> Provided information:
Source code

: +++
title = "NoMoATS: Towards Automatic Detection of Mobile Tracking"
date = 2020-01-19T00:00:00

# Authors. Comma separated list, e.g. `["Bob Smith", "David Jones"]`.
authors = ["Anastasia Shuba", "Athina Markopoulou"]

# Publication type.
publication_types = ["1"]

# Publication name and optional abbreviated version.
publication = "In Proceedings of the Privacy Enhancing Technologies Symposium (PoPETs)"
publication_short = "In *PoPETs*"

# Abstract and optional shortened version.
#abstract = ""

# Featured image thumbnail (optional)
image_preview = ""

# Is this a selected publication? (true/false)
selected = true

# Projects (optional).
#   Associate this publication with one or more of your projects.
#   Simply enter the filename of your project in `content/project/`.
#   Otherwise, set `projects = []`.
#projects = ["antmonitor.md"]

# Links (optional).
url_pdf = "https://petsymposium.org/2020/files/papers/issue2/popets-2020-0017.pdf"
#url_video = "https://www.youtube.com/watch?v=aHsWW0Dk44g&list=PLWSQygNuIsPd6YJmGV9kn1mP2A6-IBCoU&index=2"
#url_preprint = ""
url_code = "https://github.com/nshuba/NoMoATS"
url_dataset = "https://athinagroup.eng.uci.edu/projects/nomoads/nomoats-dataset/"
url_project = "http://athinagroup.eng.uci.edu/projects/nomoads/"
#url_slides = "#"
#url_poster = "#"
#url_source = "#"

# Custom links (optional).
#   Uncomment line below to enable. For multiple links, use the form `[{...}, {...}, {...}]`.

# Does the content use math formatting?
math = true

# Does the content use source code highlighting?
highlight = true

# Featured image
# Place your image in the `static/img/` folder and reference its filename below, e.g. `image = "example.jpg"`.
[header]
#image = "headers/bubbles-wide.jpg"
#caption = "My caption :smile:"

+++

> What to do: Each line of the data must be retyped exactly.

> Your response:
Source code

: +++
title = "NoMoATS: Towards Automatic Detection of Mobile Tracking"
date = 2020-01-19T00:00:00

# Authors. Comma separated list, e.g. `["Bob Smith", "David Jones"]`.
authors = ["Anastasia Shuba", "Athina Markopoulou"]

# Publication type.
publication_types = ["1"]

# Publication name and optional abbreviated version.
publication = "In Proceedings of the Privacy Enhancing Technologies Symposium (PoPETs)"
publication_short = "In *PoPETs*"

# Abstract and optional shortened version.
#abstract = ""

# Featured image thumbnail (optional)
image_preview = ""

# Is this a selected publication? (true/false)
selected = true

# Projects (optional).
#   Associate this publication with one or more of your projects.
#   Simply enter the filename of your project in `content/project/`.
#   Otherwise, set `projects = []`.
#projects = ["antmonitor.md"]

# Links (optional).
url_pdf = "https://petsymposium.org/2020/files/papers/issue2/popets-2020-0017.pdf"
#url_video = "https://www.youtube.com/watch?v=aHsWW0Dk44g&list=PLWSQygNuIsPd6YJmGV9kn1mP2A6-IBCoU&index=2"
#url_preprint = ""
url_code = "https://github.com/nshuba/NoMoATS"
url_dataset = "https://athinagroup.eng.uci.edu/projects/nomoads/nomoats-dataset/"
url_project = "http://athinagroup.eng.uci.edu/projects/nomoads/"
#url_slides = "#"
#url_poster = "#"
#url_source = "#"

# Custom links (optional).
#   Uncomment line below to enable. For multiple links, use the form `[{...}, {...}, {...}]`.

# Does the content use math formatting?
math = true

# Does the content use source code highlighting?
highlight = true

# Featured image
# Place your image in the `static/img/` folder and reference its filename below, e.g. `image = "example.jpg"`.
[header]
#image = "headers/bubbles-wide.jpg"
#caption = "My caption :smile:"

+++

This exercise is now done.